In that sense, while this is a comprehensive biography of Audubon, and brings him very much to life, it's also a terrific on-the-ground complement to broader political and economic histories of America in the first half of the 1800s. Thanks to Audubon's many moves and travels - in Virginia and Pennsylvania, along the Ohio, down to Louisiana, to New York, Charleston, and Florida; to Maine and Labrador - the book gives a rich, geographically diverse view of America in this era as well. ( )
  bezoar44 | Mar 4, 2017 |
John James Audubon, born illegitimately in Haiti as Jean Rabin, he grew up in France as Jean-Jacques Audubon, returning to America to escape the Napoleonic Wars. Quite successful as an entrepreneur and merchant in Pennsylvania and the Midwest, he was ruined by the panic of 1819. He turned his hobby of painting into his profession, painting portraits for cash and birds for pleasure. Traveling across the United States in search of money and birds, he amassed the basis for his opus magnum: The Birds of America. This project of creating life-sized color illustrations of American birds needed rich financial backers which only bird-mad Britain could supply in numbers. Thus, Audubon shuttled between the Old and the New World in search of subscribers and birds. Only sixty complete sets of Audubon's elephant folio version of The Birds of America exist, making them instantly extremely valuable. Audubon lived in an age prior to merchandising and Kickstarter, thus, despite achieving quite respectable turnover figures, he could never cash in on his work.

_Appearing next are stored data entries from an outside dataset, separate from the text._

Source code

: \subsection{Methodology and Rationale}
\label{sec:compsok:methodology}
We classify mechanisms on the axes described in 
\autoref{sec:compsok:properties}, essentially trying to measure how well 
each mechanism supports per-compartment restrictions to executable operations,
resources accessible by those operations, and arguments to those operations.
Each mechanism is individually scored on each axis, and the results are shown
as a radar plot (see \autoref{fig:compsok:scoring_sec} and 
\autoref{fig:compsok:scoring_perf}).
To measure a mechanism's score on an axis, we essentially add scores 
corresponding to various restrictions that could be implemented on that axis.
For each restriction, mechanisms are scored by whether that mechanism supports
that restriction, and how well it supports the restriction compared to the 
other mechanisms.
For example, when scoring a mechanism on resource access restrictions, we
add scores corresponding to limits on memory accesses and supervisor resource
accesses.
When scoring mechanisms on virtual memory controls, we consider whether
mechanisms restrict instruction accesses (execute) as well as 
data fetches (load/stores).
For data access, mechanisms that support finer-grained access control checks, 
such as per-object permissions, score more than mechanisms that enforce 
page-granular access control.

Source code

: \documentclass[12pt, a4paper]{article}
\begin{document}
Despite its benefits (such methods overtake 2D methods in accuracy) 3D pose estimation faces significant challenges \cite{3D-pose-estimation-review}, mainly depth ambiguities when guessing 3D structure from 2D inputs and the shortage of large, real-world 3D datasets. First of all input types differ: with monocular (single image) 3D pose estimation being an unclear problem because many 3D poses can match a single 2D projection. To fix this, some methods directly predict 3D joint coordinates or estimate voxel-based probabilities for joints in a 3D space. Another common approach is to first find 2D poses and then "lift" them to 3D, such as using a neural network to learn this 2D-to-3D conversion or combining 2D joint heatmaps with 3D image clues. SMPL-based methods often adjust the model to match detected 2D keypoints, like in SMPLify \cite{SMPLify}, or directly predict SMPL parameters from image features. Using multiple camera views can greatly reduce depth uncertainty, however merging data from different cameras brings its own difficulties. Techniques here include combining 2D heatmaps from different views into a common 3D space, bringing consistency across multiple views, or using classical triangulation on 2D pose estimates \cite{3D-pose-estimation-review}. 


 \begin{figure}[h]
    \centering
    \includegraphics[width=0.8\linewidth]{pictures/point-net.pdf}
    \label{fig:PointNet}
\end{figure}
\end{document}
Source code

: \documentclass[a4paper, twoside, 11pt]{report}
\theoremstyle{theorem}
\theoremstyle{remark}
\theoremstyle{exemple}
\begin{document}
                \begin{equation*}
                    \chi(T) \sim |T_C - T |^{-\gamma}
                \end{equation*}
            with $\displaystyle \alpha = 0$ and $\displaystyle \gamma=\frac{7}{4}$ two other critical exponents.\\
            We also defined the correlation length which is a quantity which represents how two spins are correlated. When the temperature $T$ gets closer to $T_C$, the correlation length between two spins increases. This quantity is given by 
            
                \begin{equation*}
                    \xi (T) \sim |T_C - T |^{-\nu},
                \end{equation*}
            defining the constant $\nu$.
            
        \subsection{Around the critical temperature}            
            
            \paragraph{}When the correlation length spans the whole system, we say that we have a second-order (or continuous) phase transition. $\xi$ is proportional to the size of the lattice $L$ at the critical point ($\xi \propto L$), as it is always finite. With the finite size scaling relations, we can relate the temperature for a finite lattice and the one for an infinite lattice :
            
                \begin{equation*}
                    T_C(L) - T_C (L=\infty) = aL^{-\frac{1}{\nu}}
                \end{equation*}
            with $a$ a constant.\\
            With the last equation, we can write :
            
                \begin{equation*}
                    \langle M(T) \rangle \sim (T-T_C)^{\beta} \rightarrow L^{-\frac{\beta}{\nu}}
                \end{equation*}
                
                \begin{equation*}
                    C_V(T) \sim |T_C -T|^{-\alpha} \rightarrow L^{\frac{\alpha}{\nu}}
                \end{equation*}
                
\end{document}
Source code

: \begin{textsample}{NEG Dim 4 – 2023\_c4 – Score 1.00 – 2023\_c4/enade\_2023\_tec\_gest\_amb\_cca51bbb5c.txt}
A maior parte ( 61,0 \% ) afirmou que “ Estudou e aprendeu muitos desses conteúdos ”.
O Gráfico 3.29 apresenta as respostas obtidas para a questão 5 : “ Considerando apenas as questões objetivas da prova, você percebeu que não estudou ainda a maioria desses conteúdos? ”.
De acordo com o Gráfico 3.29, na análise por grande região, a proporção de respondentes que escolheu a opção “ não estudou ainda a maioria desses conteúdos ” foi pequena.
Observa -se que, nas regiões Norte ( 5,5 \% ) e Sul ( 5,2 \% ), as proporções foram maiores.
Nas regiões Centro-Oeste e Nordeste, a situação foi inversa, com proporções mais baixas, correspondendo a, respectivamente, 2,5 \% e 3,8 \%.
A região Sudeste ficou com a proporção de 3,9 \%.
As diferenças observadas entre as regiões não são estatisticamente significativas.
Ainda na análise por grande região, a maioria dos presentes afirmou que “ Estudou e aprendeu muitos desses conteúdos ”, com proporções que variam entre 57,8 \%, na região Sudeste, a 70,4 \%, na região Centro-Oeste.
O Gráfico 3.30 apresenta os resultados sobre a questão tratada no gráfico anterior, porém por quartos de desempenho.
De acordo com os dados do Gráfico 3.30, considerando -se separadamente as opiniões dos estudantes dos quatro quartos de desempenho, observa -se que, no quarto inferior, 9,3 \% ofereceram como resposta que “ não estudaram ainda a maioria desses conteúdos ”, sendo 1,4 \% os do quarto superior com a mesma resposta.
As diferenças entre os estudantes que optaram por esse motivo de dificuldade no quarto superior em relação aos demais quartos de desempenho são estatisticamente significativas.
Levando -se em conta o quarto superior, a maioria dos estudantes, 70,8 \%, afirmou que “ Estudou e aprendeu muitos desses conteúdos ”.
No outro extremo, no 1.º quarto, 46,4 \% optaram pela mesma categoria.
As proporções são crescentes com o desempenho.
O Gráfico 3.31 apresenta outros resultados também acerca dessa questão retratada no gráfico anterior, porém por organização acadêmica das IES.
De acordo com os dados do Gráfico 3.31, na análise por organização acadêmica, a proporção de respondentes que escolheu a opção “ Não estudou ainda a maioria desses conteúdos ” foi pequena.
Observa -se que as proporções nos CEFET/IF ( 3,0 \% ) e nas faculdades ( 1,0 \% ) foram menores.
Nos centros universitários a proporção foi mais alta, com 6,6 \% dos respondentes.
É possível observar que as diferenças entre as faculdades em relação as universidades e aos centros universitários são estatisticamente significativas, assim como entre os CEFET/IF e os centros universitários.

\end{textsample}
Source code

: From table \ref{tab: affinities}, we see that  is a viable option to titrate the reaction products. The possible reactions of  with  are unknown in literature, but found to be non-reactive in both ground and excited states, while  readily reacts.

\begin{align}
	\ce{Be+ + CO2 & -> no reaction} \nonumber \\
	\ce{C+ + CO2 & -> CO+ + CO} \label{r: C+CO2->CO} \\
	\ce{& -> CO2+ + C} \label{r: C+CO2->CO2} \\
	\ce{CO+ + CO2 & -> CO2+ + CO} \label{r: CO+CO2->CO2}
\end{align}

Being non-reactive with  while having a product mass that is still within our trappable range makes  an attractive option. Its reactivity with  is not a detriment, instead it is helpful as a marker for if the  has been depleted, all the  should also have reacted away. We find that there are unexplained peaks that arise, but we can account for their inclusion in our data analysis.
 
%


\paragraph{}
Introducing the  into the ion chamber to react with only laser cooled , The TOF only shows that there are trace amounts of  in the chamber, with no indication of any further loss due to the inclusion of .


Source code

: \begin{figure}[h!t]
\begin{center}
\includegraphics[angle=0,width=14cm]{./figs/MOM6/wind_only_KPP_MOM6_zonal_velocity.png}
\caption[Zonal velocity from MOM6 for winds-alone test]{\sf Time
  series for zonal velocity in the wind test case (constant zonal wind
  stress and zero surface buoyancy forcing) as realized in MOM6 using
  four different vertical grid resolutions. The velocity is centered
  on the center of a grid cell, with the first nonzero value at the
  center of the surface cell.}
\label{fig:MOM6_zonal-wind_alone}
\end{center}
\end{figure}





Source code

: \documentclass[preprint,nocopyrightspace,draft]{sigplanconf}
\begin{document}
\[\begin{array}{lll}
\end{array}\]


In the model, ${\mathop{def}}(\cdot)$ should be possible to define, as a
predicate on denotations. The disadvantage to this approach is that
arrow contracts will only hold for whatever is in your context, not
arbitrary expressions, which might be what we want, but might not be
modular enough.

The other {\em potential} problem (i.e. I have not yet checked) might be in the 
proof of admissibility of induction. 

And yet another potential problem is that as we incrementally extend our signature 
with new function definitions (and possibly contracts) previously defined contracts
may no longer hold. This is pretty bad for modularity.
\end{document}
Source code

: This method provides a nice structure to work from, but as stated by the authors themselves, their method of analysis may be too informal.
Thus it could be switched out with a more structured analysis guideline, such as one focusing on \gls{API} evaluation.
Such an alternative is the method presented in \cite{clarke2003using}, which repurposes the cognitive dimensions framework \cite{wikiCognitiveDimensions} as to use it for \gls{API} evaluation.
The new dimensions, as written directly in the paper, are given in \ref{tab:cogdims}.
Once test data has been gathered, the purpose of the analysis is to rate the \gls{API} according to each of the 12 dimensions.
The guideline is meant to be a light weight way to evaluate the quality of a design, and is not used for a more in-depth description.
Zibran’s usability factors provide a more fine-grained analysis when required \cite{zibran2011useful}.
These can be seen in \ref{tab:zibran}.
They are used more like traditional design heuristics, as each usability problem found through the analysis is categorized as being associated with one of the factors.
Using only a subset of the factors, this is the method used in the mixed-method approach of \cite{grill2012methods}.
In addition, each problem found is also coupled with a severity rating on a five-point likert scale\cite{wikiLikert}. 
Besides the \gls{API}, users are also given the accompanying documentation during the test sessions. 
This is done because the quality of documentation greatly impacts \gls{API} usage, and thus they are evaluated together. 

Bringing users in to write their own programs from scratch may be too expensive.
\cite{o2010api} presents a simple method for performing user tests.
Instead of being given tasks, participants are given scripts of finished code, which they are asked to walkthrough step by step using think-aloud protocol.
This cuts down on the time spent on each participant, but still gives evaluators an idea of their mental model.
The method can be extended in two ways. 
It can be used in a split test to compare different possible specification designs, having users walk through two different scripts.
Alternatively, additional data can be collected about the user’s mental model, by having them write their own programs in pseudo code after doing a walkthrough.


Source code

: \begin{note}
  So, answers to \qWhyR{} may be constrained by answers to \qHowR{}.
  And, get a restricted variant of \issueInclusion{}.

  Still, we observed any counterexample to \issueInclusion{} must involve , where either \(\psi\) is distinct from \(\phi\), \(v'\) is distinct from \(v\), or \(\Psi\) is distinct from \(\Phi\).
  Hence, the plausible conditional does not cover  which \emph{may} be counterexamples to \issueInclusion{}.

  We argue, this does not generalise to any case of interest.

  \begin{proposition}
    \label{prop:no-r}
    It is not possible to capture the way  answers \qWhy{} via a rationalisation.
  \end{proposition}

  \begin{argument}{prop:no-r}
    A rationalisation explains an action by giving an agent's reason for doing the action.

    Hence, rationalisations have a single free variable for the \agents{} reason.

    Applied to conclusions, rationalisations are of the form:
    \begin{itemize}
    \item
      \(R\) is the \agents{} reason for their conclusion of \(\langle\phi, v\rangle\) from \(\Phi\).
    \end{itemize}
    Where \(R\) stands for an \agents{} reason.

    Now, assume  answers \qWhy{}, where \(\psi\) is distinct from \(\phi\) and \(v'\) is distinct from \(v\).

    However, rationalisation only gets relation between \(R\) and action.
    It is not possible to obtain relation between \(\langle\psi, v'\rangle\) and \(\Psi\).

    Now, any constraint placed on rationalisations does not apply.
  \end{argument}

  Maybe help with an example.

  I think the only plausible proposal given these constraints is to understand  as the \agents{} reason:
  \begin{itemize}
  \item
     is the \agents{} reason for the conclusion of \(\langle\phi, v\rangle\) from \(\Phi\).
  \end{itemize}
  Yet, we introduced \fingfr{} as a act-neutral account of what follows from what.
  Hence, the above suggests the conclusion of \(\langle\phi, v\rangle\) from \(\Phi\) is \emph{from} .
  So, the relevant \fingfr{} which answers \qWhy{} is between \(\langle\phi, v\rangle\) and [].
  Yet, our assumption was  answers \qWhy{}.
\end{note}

The paperback version of the book is beautiful with many high-quality color illustrations and numerous b/w ones throughout the text. Sometimes, Rhodes as a non-specialist misses obvious connections and parallels, e.g. Audubon and Albert Gallatin were both originally French-speaking European immigrants to Pennsylvania with key interests in classification. This is, however, only a quibble about a splendid and highly recommended biography. ( )
  jcbrunner | Feb 29, 2012 |
I strongly recommend this book - excellent read. My perception of JJ Audubon was popped when I was younger when I heard how he actually shot many of the birds he painted. The Horror! For some reason, this unconscious negative stayed with me into my adulthood.

My Sister gave me this book for Christmas and I quickly became engrossed in the details of this amazing man's life. I quite liked the biography genre as well. I left the book longingly and now have a new appreciation of his life and the context under which he shot so many birds! ( )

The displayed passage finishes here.